* [Entries taken from a collection]:
▬▬▬▬▬▬▬▬▬▬

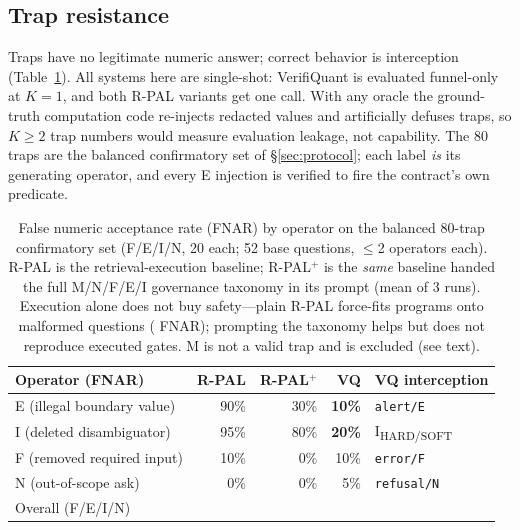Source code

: \subsection{Trap resistance}\label{sec:trap}
Traps have no legitimate numeric answer; correct behavior is interception (Table~\ref{tab:trap}).
All systems here are single-shot: VerifiQuant is evaluated funnel-only at $K{=}1$, and both R-PAL variants get one call.
With any oracle the ground-truth computation code re-injects redacted values and artificially defuses traps, so $K\geq2$ trap numbers would measure evaluation leakage, not capability.
The 80 traps are the balanced confirmatory set of \S\ref{sec:protocol}; each label \emph{is} its generating operator, and every E injection is verified to fire the contract's own predicate.

\begin{table}[t]
\caption{False numeric acceptance rate (FNAR) by operator on the balanced 80-trap confirmatory set (F/E/I/N, 20 each; 52 base questions, $\leq$2 operators each).
R-PAL is the retrieval-execution baseline; R-PAL$^{+}$ is the \emph{same} baseline handed the full M/N/F/E/I governance taxonomy in its prompt (mean of 3 runs).
Execution alone does not buy safety---plain R-PAL force-fits programs onto malformed questions (\govPlainFnar{} FNAR); prompting the taxonomy helps but does not reproduce executed gates.
M is not a valid trap and is excluded (see text).}
\label{tab:trap}
\small
\begin{tabular}{@{}lrrrl@{}}
\toprule
Operator (FNAR) & R-PAL & R-PAL$^{+}$ & VQ & VQ interception \\
\midrule
E (illegal boundary value) & 90\% & 30\% & \textbf{10\%} & \texttt{alert/E} \\
I (deleted disambiguator) & 95\% & 80\% & \textbf{20\%} & I\textsubscript{HARD/SOFT} \\
F (removed required input) & 10\% & 0\% & 10\% & \texttt{error/F} \\
N (out-of-scope ask) & 0\% & 0\% & 5\% & \texttt{refusal/N} \\
\midrule
Overall (F/E/I/N) & \govPlainFnar{} & \govPromptFnar{} & \textbf{\govVQfnar{}} & \\
\bottomrule
\end{tabular}
\end{table}

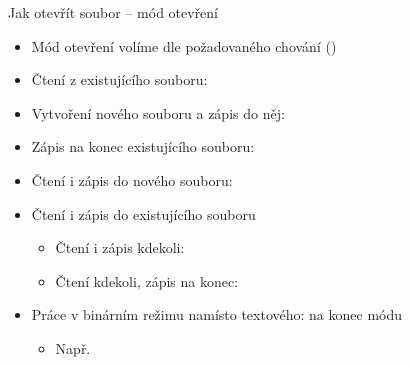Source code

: \begin{frame}{Jak otevřít soubor -- mód otevření}

  \begin{itemize}
    \item Mód otevření volíme dle požadovaného chování ()

    \pause

    \item Čtení z existujícího souboru: 
    \item Vytvoření nového souboru a zápis do něj: 

    \pause

    \item Zápis na konec existujícího souboru: 

    \pause

    \item Čtení i zápis do nového souboru: 

    \item Čtení i zápis do existujícího souboru
    \begin{itemize}
      \item Čtení i zápis kdekoli: 
      \item Čtení kdekoli, zápis na konec: 
    \end{itemize}

    \pause

    \item Práce v binárním režimu namísto textového:  na konec módu
    \begin{itemize}
      \item Např.\ 
    \end{itemize}
  \end{itemize}

\end{frame}

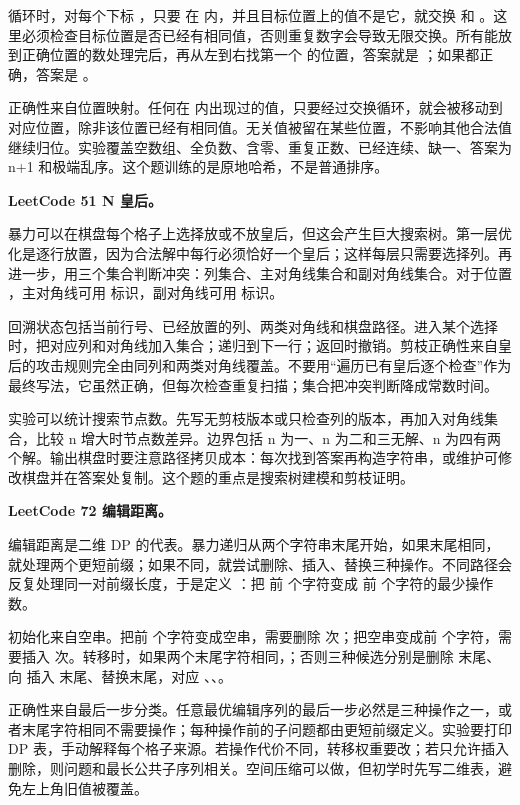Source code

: 循环时，对每个下标 ，只要  在  内，并且目标位置上的值不是它，就交换  和 。这里必须检查目标位置是否已经有相同值，否则重复数字会导致无限交换。所有能放到正确位置的数处理完后，再从左到右找第一个  的位置，答案就是 ；如果都正确，答案是 。

正确性来自位置映射。任何在  内出现过的值，只要经过交换循环，就会被移动到对应位置，除非该位置已经有相同值。无关值被留在某些位置，不影响其他合法值继续归位。实验覆盖空数组、全负数、含零、重复正数、已经连续、缺一、答案为 n+1 和极端乱序。这个题训练的是原地哈希，不是普通排序。

\noindent\textbf{LeetCode 51 N 皇后。}

暴力可以在棋盘每个格子上选择放或不放皇后，但这会产生巨大搜索树。第一层优化是逐行放置，因为合法解中每行必须恰好一个皇后；这样每层只需要选择列。再进一步，用三个集合判断冲突：列集合、主对角线集合和副对角线集合。对于位置 ，主对角线可用  标识，副对角线可用  标识。

回溯状态包括当前行号、已经放置的列、两类对角线和棋盘路径。进入某个选择时，把对应列和对角线加入集合；递归到下一行；返回时撤销。剪枝正确性来自皇后的攻击规则完全由同列和两类对角线覆盖。不要用“遍历已有皇后逐个检查”作为最终写法，它虽然正确，但每次检查重复扫描；集合把冲突判断降成常数时间。

实验可以统计搜索节点数。先写无剪枝版本或只检查列的版本，再加入对角线集合，比较 n 增大时节点数差异。边界包括 n 为一、n 为二和三无解、n 为四有两个解。输出棋盘时要注意路径拷贝成本：每次找到答案再构造字符串，或维护可修改棋盘并在答案处复制。这个题的重点是搜索树建模和剪枝证明。

\noindent\textbf{LeetCode 72 编辑距离。}

编辑距离是二维 DP 的代表。暴力递归从两个字符串末尾开始，如果末尾相同，就处理两个更短前缀；如果不同，就尝试删除、插入、替换三种操作。不同路径会反复处理同一对前缀长度，于是定义 ：把  前  个字符变成  前  个字符的最少操作数。

初始化来自空串。把前  个字符变成空串，需要删除  次；把空串变成前  个字符，需要插入  次。转移时，如果两个末尾字符相同，；否则三种候选分别是删除  末尾、向  插入  末尾、替换末尾，对应 、、。

正确性来自最后一步分类。任意最优编辑序列的最后一步必然是三种操作之一，或者末尾字符相同不需要操作；每种操作前的子问题都由更短前缀定义。实验要打印 DP 表，手动解释每个格子来源。若操作代价不同，转移权重要改；若只允许插入删除，则问题和最长公共子序列相关。空间压缩可以做，但初学时先写二维表，避免左上角旧值被覆盖。


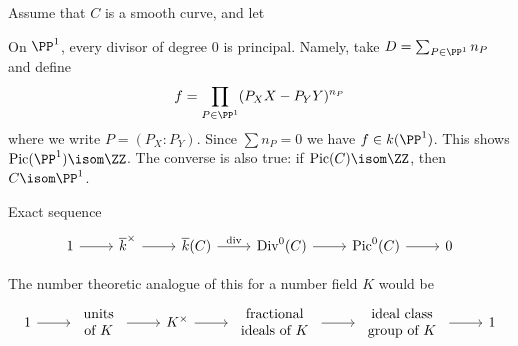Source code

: \begin{definition}
    Assume that $C$ is a smooth curve, and let 
\end{definition}
 



\begin{example}
    On $\PP^1$, every divisor of degree $0$ is principal. Namely, take $D = \sum_{P \in \PP^1} n_P$ and define
    \[ f = \prod_{P \in \PP^1} (P_X X - P_Y Y)^{n_P} \]
    where we write $P = (P_X : P_Y)$. Since $\sum n_P = 0$ we have $f \in k(\PP^1)$. This shows $\text{Pic}(\PP^1) \isom \ZZ$. The converse is also true: if $\text{Pic}(C) \isom \ZZ$, then $C \isom \PP^1$.
\end{example}


Exact sequence
\[ \begin{tikzcd} 1 \arrow{r} & \overline{k}^\times \arrow{r} & \overline{k}(C) \arrow{r}{\text{div}} & \text{Div}^0(C) \arrow{r} & \text{Pic}^0(C) \arrow{r} & 0 \end{tikzcd} \]

The number theoretic analogue of this for a number field $K$ would be
\[ \begin{tikzcd} 1 \arrow{r} & \begin{array}{c} \text{units} \\ \text{of $K$} \end{array} \arrow{r} & K^\times \arrow{r} & \begin{array}{c} \text{fractional} \\ \text{ideals of $K$} \end{array} \arrow{r} & \begin{array}{c} \text{ideal class} \\ \text{group of $K$} \end{array} \arrow{r} & 1 \end{tikzcd} \]


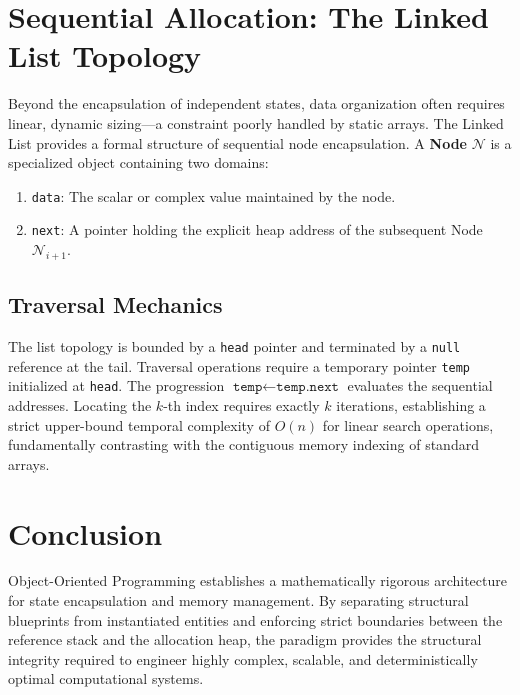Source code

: \documentclass[10pt,journal,compsoc]{IEEEtran}
\begin{document}
\section{Sequential Allocation: The Linked List Topology}
Beyond the encapsulation of independent states, data organization often requires linear, dynamic sizing—a constraint poorly handled by static arrays. The Linked List provides a formal structure of sequential node encapsulation.
A \textbf{Node} $\mathcal{N}$ is a specialized object containing two domains:
\begin{enumerate}
\item \texttt{data}: The scalar or complex value maintained by the node.
\item \texttt{next}: A pointer holding the explicit heap address of the subsequent Node $\mathcal{N}_{i+1}$.
\end{enumerate}

\subsection{Traversal Mechanics}
The list topology is bounded by a \texttt{head} pointer and terminated by a \texttt{null} reference at the tail. Traversal operations require a temporary pointer \texttt{temp} initialized at \texttt{head}. The progression $\texttt{temp} \leftarrow \texttt{temp.next}$ evaluates the sequential addresses. Locating the $k$-th index requires exactly $k$ iterations, establishing a strict upper-bound temporal complexity of $O(n)$ for linear search operations, fundamentally contrasting with the contiguous memory indexing of standard arrays.

\section{Conclusion}
Object-Oriented Programming establishes a mathematically rigorous architecture for state encapsulation and memory management. By separating structural blueprints from instantiated entities and enforcing strict boundaries between the reference stack and the allocation heap, the paradigm provides the structural integrity required to engineer highly complex, scalable, and deterministically optimal computational systems.
\end{document}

▬▬▬▬▬▬▬▬▬▬

* [Directions]:
Each line of the data that contains "existujícího" belongs in the answer.

* [Solution to this task]:
    \item Čtení z existujícího souboru: 
    \item Zápis na konec existujícího souboru: 
    \item Čtení i zápis do existujícího souboru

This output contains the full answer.